*WHAT YOU WILL DO*. Give again, word for word, each line below starting at the one that contains "- SweetAlert2" and ending at the one that contains "This project is".

*PROVIDED DATA*.
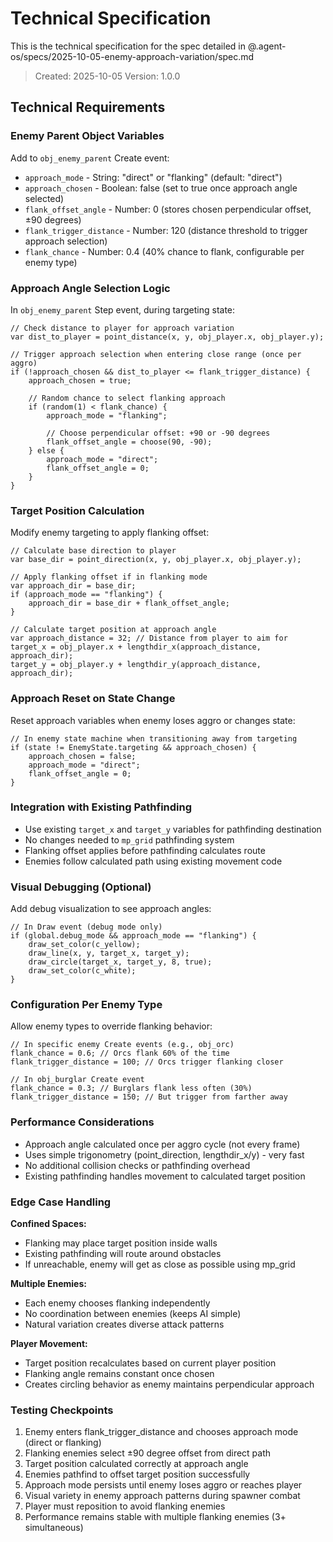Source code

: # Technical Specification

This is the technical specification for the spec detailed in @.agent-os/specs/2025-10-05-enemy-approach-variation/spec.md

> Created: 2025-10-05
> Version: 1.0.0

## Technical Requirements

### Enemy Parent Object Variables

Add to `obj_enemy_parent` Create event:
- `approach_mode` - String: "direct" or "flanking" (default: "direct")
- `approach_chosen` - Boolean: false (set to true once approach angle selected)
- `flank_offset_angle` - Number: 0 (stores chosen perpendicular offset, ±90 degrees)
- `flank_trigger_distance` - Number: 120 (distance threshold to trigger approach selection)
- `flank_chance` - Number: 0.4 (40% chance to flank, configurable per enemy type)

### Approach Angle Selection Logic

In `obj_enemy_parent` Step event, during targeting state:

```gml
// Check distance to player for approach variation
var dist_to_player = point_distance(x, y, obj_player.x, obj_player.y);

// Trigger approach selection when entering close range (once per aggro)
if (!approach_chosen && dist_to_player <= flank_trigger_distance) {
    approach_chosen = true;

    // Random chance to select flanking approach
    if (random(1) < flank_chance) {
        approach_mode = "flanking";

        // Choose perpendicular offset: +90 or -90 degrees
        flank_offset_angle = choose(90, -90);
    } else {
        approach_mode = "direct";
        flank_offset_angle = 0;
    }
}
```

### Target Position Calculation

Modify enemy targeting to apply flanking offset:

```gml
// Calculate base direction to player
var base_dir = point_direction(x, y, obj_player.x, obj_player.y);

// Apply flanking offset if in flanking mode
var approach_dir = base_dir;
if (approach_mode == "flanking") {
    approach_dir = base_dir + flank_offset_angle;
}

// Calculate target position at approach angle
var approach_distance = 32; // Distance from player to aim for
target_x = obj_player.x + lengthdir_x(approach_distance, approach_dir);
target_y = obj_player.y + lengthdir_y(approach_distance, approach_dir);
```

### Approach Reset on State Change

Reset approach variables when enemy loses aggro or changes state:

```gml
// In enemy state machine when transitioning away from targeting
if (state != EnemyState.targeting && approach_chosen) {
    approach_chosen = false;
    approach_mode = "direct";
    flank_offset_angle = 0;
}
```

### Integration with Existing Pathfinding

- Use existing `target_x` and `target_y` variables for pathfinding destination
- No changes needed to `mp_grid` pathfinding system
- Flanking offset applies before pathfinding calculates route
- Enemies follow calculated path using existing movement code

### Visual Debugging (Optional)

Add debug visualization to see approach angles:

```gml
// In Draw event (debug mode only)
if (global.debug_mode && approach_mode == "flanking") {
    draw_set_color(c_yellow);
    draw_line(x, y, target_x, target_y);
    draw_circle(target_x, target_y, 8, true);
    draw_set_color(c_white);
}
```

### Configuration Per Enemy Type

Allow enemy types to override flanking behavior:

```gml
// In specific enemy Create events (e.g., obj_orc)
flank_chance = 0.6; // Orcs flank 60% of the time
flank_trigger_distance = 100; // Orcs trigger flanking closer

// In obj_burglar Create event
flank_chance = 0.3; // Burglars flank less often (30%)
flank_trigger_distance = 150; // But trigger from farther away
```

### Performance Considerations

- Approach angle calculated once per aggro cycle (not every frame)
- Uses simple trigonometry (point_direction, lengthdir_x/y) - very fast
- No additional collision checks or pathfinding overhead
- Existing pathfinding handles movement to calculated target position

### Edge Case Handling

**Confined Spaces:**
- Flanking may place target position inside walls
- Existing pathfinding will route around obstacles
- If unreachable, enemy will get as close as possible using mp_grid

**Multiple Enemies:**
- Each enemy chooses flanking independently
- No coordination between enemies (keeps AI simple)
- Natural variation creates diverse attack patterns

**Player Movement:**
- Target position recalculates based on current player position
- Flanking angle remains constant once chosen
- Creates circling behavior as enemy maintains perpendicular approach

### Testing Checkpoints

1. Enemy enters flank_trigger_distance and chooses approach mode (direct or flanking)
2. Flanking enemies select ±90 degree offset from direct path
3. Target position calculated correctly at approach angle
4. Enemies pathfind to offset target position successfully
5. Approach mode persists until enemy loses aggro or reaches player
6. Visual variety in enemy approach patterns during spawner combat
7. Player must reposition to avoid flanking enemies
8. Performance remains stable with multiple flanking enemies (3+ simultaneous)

...

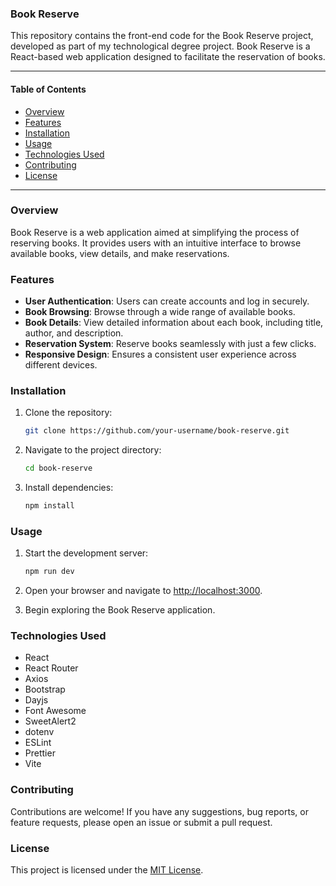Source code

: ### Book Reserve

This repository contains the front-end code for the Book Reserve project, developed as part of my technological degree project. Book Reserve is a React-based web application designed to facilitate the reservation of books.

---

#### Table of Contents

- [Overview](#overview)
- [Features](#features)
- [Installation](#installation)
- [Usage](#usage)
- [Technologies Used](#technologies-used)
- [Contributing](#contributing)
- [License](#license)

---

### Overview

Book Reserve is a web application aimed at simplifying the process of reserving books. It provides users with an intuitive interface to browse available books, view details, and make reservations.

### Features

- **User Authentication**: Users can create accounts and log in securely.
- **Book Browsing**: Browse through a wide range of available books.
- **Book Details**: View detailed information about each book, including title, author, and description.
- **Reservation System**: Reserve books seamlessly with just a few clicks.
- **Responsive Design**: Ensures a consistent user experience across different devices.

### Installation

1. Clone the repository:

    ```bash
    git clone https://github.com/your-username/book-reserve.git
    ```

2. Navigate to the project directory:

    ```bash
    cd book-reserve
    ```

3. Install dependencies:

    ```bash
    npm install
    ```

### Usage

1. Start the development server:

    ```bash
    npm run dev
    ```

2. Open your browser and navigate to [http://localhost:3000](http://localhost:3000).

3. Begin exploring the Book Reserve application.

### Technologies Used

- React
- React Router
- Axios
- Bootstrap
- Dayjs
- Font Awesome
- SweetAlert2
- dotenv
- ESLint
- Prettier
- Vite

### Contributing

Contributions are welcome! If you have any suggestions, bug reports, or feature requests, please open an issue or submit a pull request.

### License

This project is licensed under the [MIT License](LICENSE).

==

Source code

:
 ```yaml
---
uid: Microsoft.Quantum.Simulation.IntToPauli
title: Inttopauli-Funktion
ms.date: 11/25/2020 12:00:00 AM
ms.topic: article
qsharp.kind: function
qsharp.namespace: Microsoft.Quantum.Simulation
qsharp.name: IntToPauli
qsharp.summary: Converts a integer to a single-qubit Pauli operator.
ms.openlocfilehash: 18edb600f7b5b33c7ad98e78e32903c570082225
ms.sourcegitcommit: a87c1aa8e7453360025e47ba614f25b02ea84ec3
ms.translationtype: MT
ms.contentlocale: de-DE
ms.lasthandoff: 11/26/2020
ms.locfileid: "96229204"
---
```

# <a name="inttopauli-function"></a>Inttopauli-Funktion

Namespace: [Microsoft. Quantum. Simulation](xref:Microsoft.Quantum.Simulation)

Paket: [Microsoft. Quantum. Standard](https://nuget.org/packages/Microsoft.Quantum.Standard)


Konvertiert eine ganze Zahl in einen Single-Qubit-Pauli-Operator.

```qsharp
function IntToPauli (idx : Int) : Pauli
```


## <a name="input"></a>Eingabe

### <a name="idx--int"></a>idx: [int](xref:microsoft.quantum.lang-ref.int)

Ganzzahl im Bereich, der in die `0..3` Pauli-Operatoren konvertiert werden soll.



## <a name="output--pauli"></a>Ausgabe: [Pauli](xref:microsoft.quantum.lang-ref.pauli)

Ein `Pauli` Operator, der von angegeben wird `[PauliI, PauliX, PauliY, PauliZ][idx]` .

*WRITTEN RESPONSE*.
- SweetAlert2
- dotenv
- ESLint
- Prettier
- Vite

### Contributing

Contributions are welcome! If you have any suggestions, bug reports, or feature requests, please open an issue or submit a pull request.

### License

This project is licensed under the [MIT License](LICENSE).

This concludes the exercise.